In a study released Oct. 31, the ratings agency Moody’s said that based on its analysis of mortgage-backed bond portfolios, homeowners with jumbos now constitute “greater strategic default risk” than any other type of borrowers, including subprime. That’s because an exceptionally high number of jumbo owners — many in high-cost markets hit by real estate deflation over the past several years — are stuck with persistent negative equity. More than half of the jumbos analyzed by Moody’s where owners are still making payments have home market values lower than their outstanding loan balances.
Jumbo loans are those that exceed the conventional limits of Fannie Mae and Freddie Mac. Nationally, that ceiling is $417,000, but in high-cost areas such as Washington, conventional limits ranged as high as $729,750 until this year.

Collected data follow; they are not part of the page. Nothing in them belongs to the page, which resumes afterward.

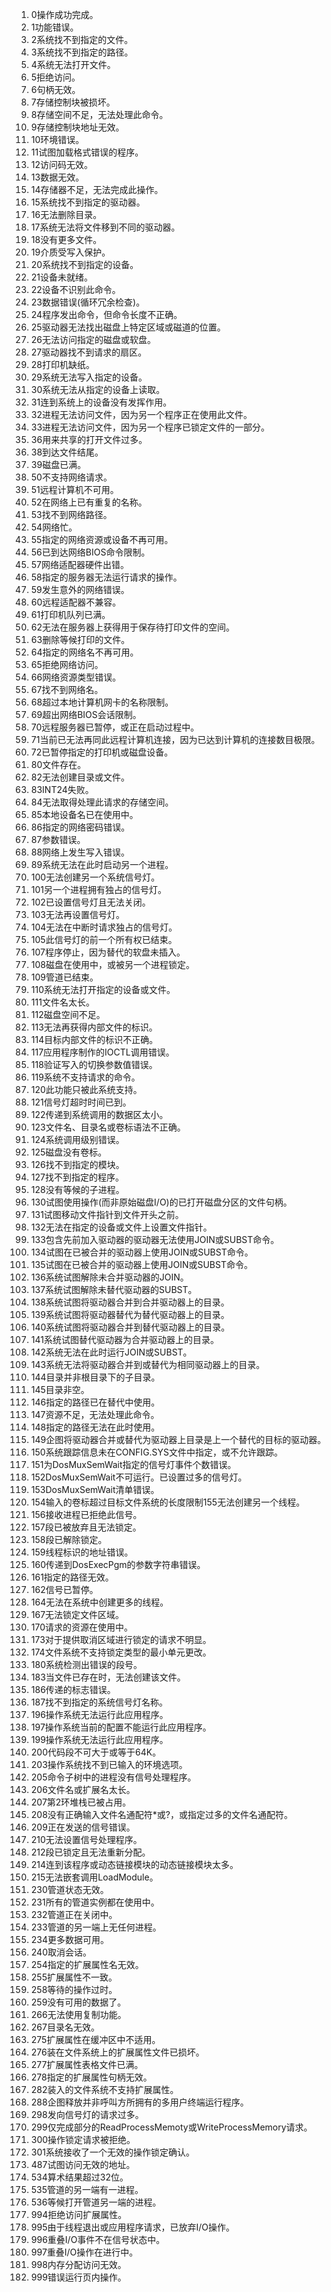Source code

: 1. 0操作成功完成。
3. 1功能错误。
4. 2系统找不到指定的文件。
5. 3系统找不到指定的路径。
6. 4系统无法打开文件。
7. 5拒绝访问。
8. 6句柄无效。
9. 7存储控制块被损坏。
10. 8存储空间不足，无法处理此命令。
11. 9存储控制块地址无效。
12. 10环境错误。
13. 11试图加载格式错误的程序。
14. 12访问码无效。
15. 13数据无效。
16. 14存储器不足，无法完成此操作。
17. 15系统找不到指定的驱动器。
18. 16无法删除目录。
19. 17系统无法将文件移到不同的驱动器。
20. 18没有更多文件。
21. 19介质受写入保护。
22. 20系统找不到指定的设备。
23. 21设备未就绪。
24. 22设备不识别此命令。
25. 23数据错误(循环冗余检查)。
26. 24程序发出命令，但命令长度不正确。
27. 25驱动器无法找出磁盘上特定区域或磁道的位置。
28. 26无法访问指定的磁盘或软盘。
29. 27驱动器找不到请求的扇区。
30. 28打印机缺纸。
31. 29系统无法写入指定的设备。
32. 30系统无法从指定的设备上读取。
33. 31连到系统上的设备没有发挥作用。
34. 32进程无法访问文件，因为另一个程序正在使用此文件。
35. 33进程无法访问文件，因为另一个程序已锁定文件的一部分。
36. 36用来共享的打开文件过多。
37. 38到达文件结尾。
38. 39磁盘已满。
39. 50不支持网络请求。
40. 51远程计算机不可用。
41. 52在网络上已有重复的名称。
42. 53找不到网络路径。
43. 54网络忙。
44. 55指定的网络资源或设备不再可用。
45. 56已到达网络BIOS命令限制。
46. 57网络适配器硬件出错。
47. 58指定的服务器无法运行请求的操作。
48. 59发生意外的网络错误。
49. 60远程适配器不兼容。
50. 61打印机队列已满。
51. 62无法在服务器上获得用于保存待打印文件的空间。
52. 63删除等候打印的文件。
53. 64指定的网络名不再可用。
54. 65拒绝网络访问。
55. 66网络资源类型错误。
56. 67找不到网络名。
57. 68超过本地计算机网卡的名称限制。
58. 69超出网络BIOS会话限制。
59. 70远程服务器已暂停，或正在启动过程中。
60. 71当前已无法再同此远程计算机连接，因为已达到计算机的连接数目极限。
61. 72已暂停指定的打印机或磁盘设备。
62. 80文件存在。
63. 82无法创建目录或文件。
64. 83INT24失败。
65. 84无法取得处理此请求的存储空间。
66. 85本地设备名已在使用中。
67. 86指定的网络密码错误。
68. 87参数错误。
69. 88网络上发生写入错误。
70. 89系统无法在此时启动另一个进程。
71. 100无法创建另一个系统信号灯。
72. 101另一个进程拥有独占的信号灯。
73. 102已设置信号灯且无法关闭。
74. 103无法再设置信号灯。
75. 104无法在中断时请求独占的信号灯。
76. 105此信号灯的前一个所有权已结束。
77. 107程序停止，因为替代的软盘未插入。
78. 108磁盘在使用中，或被另一个进程锁定。
79. 109管道已结束。
80. 110系统无法打开指定的设备或文件。
81. 111文件名太长。
82. 112磁盘空间不足。
83. 113无法再获得内部文件的标识。
84. 114目标内部文件的标识不正确。
85. 117应用程序制作的IOCTL调用错误。
86. 118验证写入的切换参数值错误。
87. 119系统不支持请求的命令。
88. 120此功能只被此系统支持。
89. 121信号灯超时时间已到。
90. 122传递到系统调用的数据区太小。
91. 123文件名、目录名或卷标语法不正确。
92. 124系统调用级别错误。
93. 125磁盘没有卷标。
94. 126找不到指定的模块。
95. 127找不到指定的程序。
96. 128没有等候的子进程。
97. 130试图使用操作(而非原始磁盘I/O)的已打开磁盘分区的文件句柄。
98. 131试图移动文件指针到文件开头之前。
99. 132无法在指定的设备或文件上设置文件指针。
100. 133包含先前加入驱动器的驱动器无法使用JOIN或SUBST命令。
101. 134试图在已被合并的驱动器上使用JOIN或SUBST命令。
102. 135试图在已被合并的驱动器上使用JOIN或SUBST命令。
103. 136系统试图解除未合并驱动器的JOIN。
104. 137系统试图解除未替代驱动器的SUBST。
105. 138系统试图将驱动器合并到合并驱动器上的目录。
106. 139系统试图将驱动器替代为替代驱动器上的目录。
107. 140系统试图将驱动器合并到替代驱动器上的目录。
108. 141系统试图替代驱动器为合并驱动器上的目录。
109. 142系统无法在此时运行JOIN或SUBST。
110. 143系统无法将驱动器合并到或替代为相同驱动器上的目录。
111. 144目录并非根目录下的子目录。
112. 145目录非空。
113. 146指定的路径已在替代中使用。
114. 147资源不足，无法处理此命令。
115. 148指定的路径无法在此时使用。
116. 149企图将驱动器合并或替代为驱动器上目录是上一个替代的目标的驱动器。
117. 150系统跟踪信息未在CONFIG.SYS文件中指定，或不允许跟踪。
118. 151为DosMuxSemWait指定的信号灯事件个数错误。
119. 152DosMuxSemWait不可运行。已设置过多的信号灯。
120. 153DosMuxSemWait清单错误。
121. 154输入的卷标超过目标文件系统的长度限制155无法创建另一个线程。
122. 156接收进程已拒绝此信号。
123. 157段已被放弃且无法锁定。
124. 158段已解除锁定。
125. 159线程标识的地址错误。
126. 160传递到DosExecPgm的参数字符串错误。
127. 161指定的路径无效。
128. 162信号已暂停。
129. 164无法在系统中创建更多的线程。
130. 167无法锁定文件区域。
131. 170请求的资源在使用中。
132. 173对于提供取消区域进行锁定的请求不明显。
133. 174文件系统不支持锁定类型的最小单元更改。
134. 180系统检测出错误的段号。
135. 183当文件已存在时，无法创建该文件。
136. 186传递的标志错误。
137. 187找不到指定的系统信号灯名称。
138. 196操作系统无法运行此应用程序。
139. 197操作系统当前的配置不能运行此应用程序。
140. 199操作系统无法运行此应用程序。
141. 200代码段不可大于或等于64K。
142. 203操作系统找不到已输入的环境选项。
143. 205命令子树中的进程没有信号处理程序。
144. 206文件名或扩展名太长。
145. 207第2环堆栈已被占用。
146. 208没有正确输入文件名通配符*或?，或指定过多的文件名通配符。
147. 209正在发送的信号错误。
148. 210无法设置信号处理程序。
149. 212段已锁定且无法重新分配。
150. 214连到该程序或动态链接模块的动态链接模块太多。
151. 215无法嵌套调用LoadModule。
152. 230管道状态无效。
153. 231所有的管道实例都在使用中。
154. 232管道正在关闭中。
155. 233管道的另一端上无任何进程。
156. 234更多数据可用。
157. 240取消会话。
158. 254指定的扩展属性名无效。
159. 255扩展属性不一致。
160. 258等待的操作过时。
161. 259没有可用的数据了。
162. 266无法使用复制功能。
163. 267目录名无效。
164. 275扩展属性在缓冲区中不适用。
165. 276装在文件系统上的扩展属性文件已损坏。
166. 277扩展属性表格文件已满。
167. 278指定的扩展属性句柄无效。
168. 282装入的文件系统不支持扩展属性。
169. 288企图释放并非呼叫方所拥有的多用户终端运行程序。
170. 298发向信号灯的请求过多。
171. 299仅完成部分的ReadProcessMemoty或WriteProcessMemory请求。
172. 300操作锁定请求被拒绝。
173. 301系统接收了一个无效的操作锁定确认。
174. 487试图访问无效的地址。
175. 534算术结果超过32位。
176. 535管道的另一端有一进程。
177. 536等候打开管道另一端的进程。
178. 994拒绝访问扩展属性。
179. 995由于线程退出或应用程序请求，已放弃I/O操作。
180. 996重叠I/O事件不在信号状态中。
181. 997重叠I/O操作在进行中。
182. 998内存分配访问无效。
183. 999错误运行页内操作。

The maximum in those high-cost areas is now $625,500.
Meanwhile, FICO (formerly knows as Fair Isaac Corp.), developer of the ubiquitous FICO credit score, says strategic defaults — in which owners who can afford to keep paying their loans but see no economic rationale for doing so and stop making payments — continue to be a “growing problem.” The estimated number of mortgages underwater is at least 12 million, and 30 percent of all defaults on loans are strategic, according to Joanne M. Gaskin, FICO’s predictive analytics director.
FICO recently created a type of score designed solely to spot potential strategic defaulters before they hand back the house keys. At least four of the 10 largest lenders and servicers are already using it, contacting high-risk borrowers and offering financial solutions plus information about the costs associated with strategic walkaways. The company claims its score can spot the riskiest homeowners, some of whom show characteristics that make them as much as 110 times as likely to walk away as the least-risky borrowers.
Although FICO has not disclosed the specific risk combinations in the mathematical models supporting its proprietary score, the company confirms that among them are good credit scores and payment performance on debts; low balances of outstanding revolving credit; and a relatively short period of ownership of their current homes.
In an interview, Gaskin lifted the lid on the FICO black box a smidgen more. Using a wide variety of data — including property values and historical valuation trends along with standard FICO scores and other information in credit bureau files — the strategic default score essentially tries to get inside homeowners’ heads to predict their behavior.
“We’re trying to understand [the situation] from the consumer’s perspective,” she said. “How much have I lost on the value of my home? What is the velocity of change?” That is, how fast have I lost market value, and is my situation getting worse? And how long will it take to recapture what I’ve lost?
When the answers are grim and the prospects for equity recovery distant, the probability that the owners will plot a strategic departure — often characterized by halting mortgage payments while staying current on credit cards and car payments — goes up sharply.
“Most consumers have a pretty good idea of what the market is doing” in their local neighborhoods,” Gaskin said.
What they often don’t know, however, are the penalties they face for walking away. These include triple-digit drops in their credit scores — which will hamper their ability to rent a house or obtain credit for years — plus the possibility that lenders will find a way to seek recovery of whatever they owe after foreclosure proceedings. About a dozen states, including California, restrict “deficiency” recoveries. But in most states, lenders are free to pursue whatever assets they can locate, and often do so if the amount of unrecovered debt is large enough to justify the legal expenses.
Ultimately, strategic default for many owners boils down to a calculation: Are the costs, financial and otherwise, worth the relief from an albatross house and mortgage? If the Moody’s study is accurate, thousands of jumbo borrowers are struggling with that very calculation right now, and a lot of them are likely to bail.